ここではエコプレートのデータ(32次元のベクトル)をはじめ、群集の種組成など、生態学でよく出くわす多次元データ=「多変量データ」に関する統計の基礎について解説します。ここでの解説の内容は、Tree Diversity Analysisというサイトの中の、Tree diversity analysis manualというマニュアルの第8章・10章の一部を参考にしています。より一貫した情報を得るにはこのマニュアルの熟読をお勧めします。
この講習では、先ほど作ったエコプレートのデータの一部(osaka_summary_integ_csv)を使って、多変量解析の「イメージ」を説明したいと思います。データをシンプルにしたりきれいな図を描いたりすることが可能な解析方法の背後には数学理論があり少なくとも線型代数の知識が必要なのですが行列計算や固有値など数学的説明はすべて省略します。
では初めに、osaka_summary_integ.csvをたとえばエクセルで開いてみます(ついでにエクセル形式で保存しなおします)。このファイルは縦方向に行(column)が並び、横方向に列(row)が並んでいます。縦方向の各行V1-V31の31個の値が、各サンプルの31種類の炭素基質に対する代謝能力を示しています。問題は、サンプルごと31個の値全体の特徴を考慮して、サンプル間のばらつきをどうやって可視化するか、です。が、そんなの簡単です。エクセルで棒グラフ描けばよいですよね。上から下までの32個のサンプル全部を使ってグラフを描くと下の感じになります。
ぐちゃぐちゃしてますね。ちなみにmetadata_osaka.csvによるとサンプル1-18までがhigashihori、19-32までがhonmachiのサンプルです。higashihoriとhonmachiの間で炭素分解能力に違いはあるでしょうか?この問いに答える方法を学ぶのがこのセクションの目標です。具体的には、1)その違いを一瞬で理解できるように可視化する方法と、2)その違いがランダムな過程から生まれた偶然かどうかを検定する方法、の二つを解説していきます。
いきなり31次元のデータを使うと、直感的イメージを得ることができないので最初の2列V1,V2だけを使って可視化の方法を考えます。まずは上の図と同様、棒グラフにしてみます。
次は、Rを使って散布図を描いてみましょう。基本はplot(x,y)でx-yの散布図が描けます。plot()関数にはいろいろオプションがあって図のデザインを変更できますが、ここでは各点の色をmetadata_osaka$place_sampleの値("higashihori"か"honmachi")によって、区別し、cexというオプションの値で各点の大きさを指定しています。

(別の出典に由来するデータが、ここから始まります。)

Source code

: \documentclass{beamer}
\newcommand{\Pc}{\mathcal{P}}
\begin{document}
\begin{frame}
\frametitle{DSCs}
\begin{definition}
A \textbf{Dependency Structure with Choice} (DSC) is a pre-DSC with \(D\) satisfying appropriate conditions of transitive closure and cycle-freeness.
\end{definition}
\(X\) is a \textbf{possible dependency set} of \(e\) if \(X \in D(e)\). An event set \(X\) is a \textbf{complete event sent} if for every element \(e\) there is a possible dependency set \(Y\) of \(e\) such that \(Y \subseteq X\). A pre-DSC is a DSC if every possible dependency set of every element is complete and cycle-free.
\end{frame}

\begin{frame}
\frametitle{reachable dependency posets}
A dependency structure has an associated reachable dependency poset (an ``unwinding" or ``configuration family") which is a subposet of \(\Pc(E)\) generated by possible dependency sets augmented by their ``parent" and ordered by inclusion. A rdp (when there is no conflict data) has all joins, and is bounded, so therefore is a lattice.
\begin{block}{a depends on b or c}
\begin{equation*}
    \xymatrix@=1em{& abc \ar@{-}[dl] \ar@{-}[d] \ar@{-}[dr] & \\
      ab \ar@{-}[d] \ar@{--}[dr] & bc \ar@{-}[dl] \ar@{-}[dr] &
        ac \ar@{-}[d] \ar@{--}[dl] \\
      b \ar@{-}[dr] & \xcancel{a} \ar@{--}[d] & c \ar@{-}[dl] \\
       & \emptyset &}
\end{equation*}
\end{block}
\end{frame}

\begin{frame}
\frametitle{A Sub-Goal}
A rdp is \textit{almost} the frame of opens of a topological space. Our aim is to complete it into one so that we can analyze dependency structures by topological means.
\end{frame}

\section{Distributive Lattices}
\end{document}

as.numeric(metadata_osaka$place_sample)
plot(osaka_summary_integ_ave$V1,osaka_summary_integ_ave$V2,col=2*as.numeric(metadata_osaka$place_sample),cex=2)
これの実行結果は下のようになります(見やすいようにWidthとHeightを変えています)。このグラフから分かることは、1)V1とV2の値はこの二次元プロット上にランダムに分布しているというよりも、左下から右上に向かっていくパターンで分布していること、さらに2)higashihoriからのサンプル(赤い丸)とhonmachiからのサンプル(青い三角)が混ざっていないことです。この二つの特徴はグラフを見れば一目瞭然ですね。これが二次元散布図のパワーです。すごい!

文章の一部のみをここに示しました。